The records section start

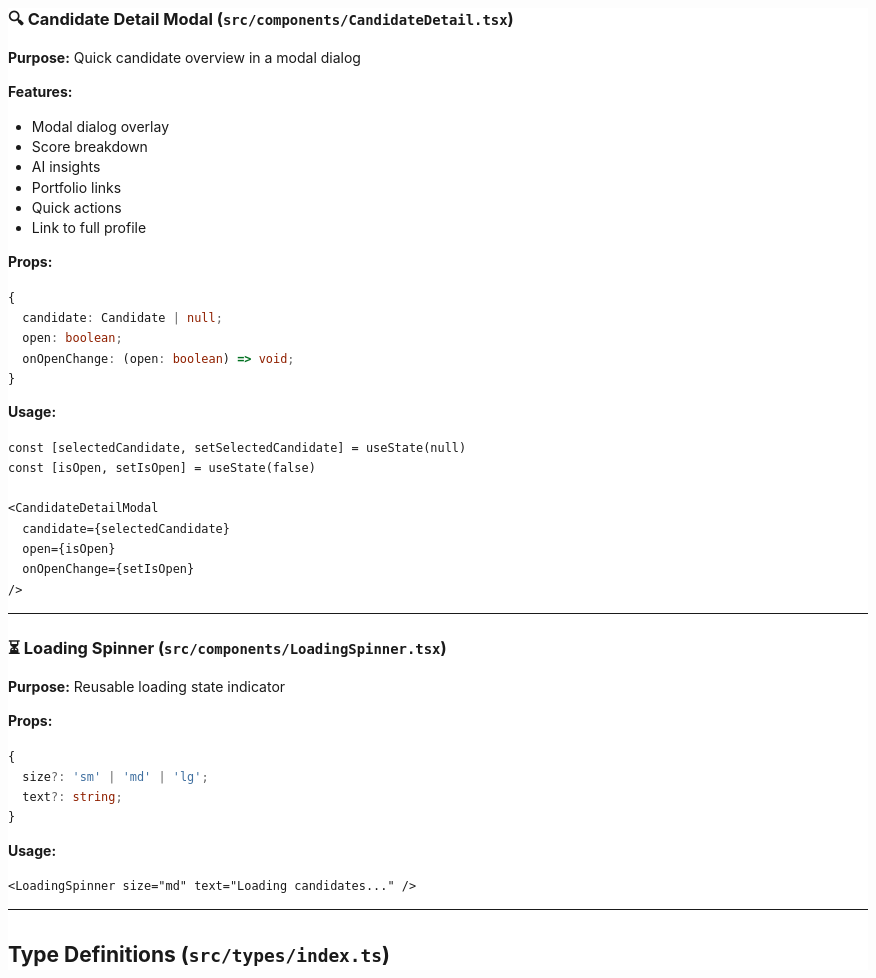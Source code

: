 ### 🔍 Candidate Detail Modal (`src/components/CandidateDetail.tsx`)

**Purpose:** Quick candidate overview in a modal dialog

**Features:**
- Modal dialog overlay
- Score breakdown
- AI insights
- Portfolio links
- Quick actions
- Link to full profile

**Props:**
```typescript
{
  candidate: Candidate | null;
  open: boolean;
  onOpenChange: (open: boolean) => void;
}
```

**Usage:**
```tsx
const [selectedCandidate, setSelectedCandidate] = useState(null)
const [isOpen, setIsOpen] = useState(false)

<CandidateDetailModal
  candidate={selectedCandidate}
  open={isOpen}
  onOpenChange={setIsOpen}
/>
```

---

### ⏳ Loading Spinner (`src/components/LoadingSpinner.tsx`)

**Purpose:** Reusable loading state indicator

**Props:**
```typescript
{
  size?: 'sm' | 'md' | 'lg';
  text?: string;
}
```

**Usage:**
```tsx
<LoadingSpinner size="md" text="Loading candidates..." />
```

---

## Type Definitions (`src/types/index.ts`)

The records section end

Without changing a word, retype every entry above, but drop its pictures.

Source code

: ### 🔍 Candidate Detail Modal (`src/components/CandidateDetail.tsx`)

**Purpose:** Quick candidate overview in a modal dialog

**Features:**
- Modal dialog overlay
- Score breakdown
- AI insights
- Portfolio links
- Quick actions
- Link to full profile

**Props:**
```typescript
{
  candidate: Candidate | null;
  open: boolean;
  onOpenChange: (open: boolean) => void;
}
```

**Usage:**
```tsx
const [selectedCandidate, setSelectedCandidate] = useState(null)
const [isOpen, setIsOpen] = useState(false)

<CandidateDetailModal
  candidate={selectedCandidate}
  open={isOpen}
  onOpenChange={setIsOpen}
/>
```

---

### ⏳ Loading Spinner (`src/components/LoadingSpinner.tsx`)

**Purpose:** Reusable loading state indicator

**Props:**
```typescript
{
  size?: 'sm' | 'md' | 'lg';
  text?: string;
}
```

**Usage:**
```tsx
<LoadingSpinner size="md" text="Loading candidates..." />
```

---

## Type Definitions (`src/types/index.ts`)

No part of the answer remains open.